[142209] in North American Network Operators' Group
Re: unqualified domains, was ICANN to allow commercial gTLDs
daemon@ATHENA.MIT.EDU (Mark Andrews)
Mon Jun 20 01:27:02 2011
To: "John R. Levine" <johnl@iecc.com>
From: Mark Andrews <marka@isc.org>
In-reply-to: Your message of "20 Jun 2011 00:57:41 -0400."

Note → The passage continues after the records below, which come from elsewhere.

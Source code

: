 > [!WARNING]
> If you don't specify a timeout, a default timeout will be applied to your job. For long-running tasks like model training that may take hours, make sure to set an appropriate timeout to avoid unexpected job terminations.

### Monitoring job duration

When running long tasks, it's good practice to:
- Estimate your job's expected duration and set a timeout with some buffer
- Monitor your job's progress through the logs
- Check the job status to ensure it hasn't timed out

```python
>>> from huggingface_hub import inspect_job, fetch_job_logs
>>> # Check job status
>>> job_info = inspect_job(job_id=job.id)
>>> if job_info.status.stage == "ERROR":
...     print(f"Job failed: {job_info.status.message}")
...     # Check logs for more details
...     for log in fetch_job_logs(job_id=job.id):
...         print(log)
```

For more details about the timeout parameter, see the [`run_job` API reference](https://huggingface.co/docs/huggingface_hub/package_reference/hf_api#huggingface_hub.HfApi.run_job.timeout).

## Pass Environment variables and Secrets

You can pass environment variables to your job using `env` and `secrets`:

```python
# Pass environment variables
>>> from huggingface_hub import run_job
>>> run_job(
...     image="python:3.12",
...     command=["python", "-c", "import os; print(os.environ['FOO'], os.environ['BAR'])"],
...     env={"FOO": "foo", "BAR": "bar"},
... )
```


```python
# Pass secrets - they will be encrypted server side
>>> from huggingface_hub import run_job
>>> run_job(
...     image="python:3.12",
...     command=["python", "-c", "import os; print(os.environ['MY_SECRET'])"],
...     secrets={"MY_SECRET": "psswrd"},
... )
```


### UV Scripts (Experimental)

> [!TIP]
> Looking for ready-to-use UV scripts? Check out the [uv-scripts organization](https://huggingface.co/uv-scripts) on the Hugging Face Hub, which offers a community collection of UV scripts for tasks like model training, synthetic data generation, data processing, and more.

<alpine.BSF.2.00.1106200055140.23147@joyce.lan>
Date: Mon, 20 Jun 2011 15:25:54 +1000
Cc: nanog@nanog.org
Errors-To: nanog-bounces+nanog.discuss=bloom-picayune.mit.edu@nanog.org
In message <alpine.BSF.2.00.1106200055140.23147@joyce.lan>, "John R. Levine" wr
ites:
> > And your technical solution to ensure "http://apple/" always resolves
> > to "apple." and doesn't break people using "http://apple/" to reach
> > "http://apple.example.net/" is?
>
> Whatever people have been doing for the past decade to deal with
> http://dk/ and http://bi/.
>
> As I think I said in fairly easy to understand language, this is not a new
> problem. I am not thrilled about lots of new TLDs, but it is silly to
> claim that they present any new technical problems.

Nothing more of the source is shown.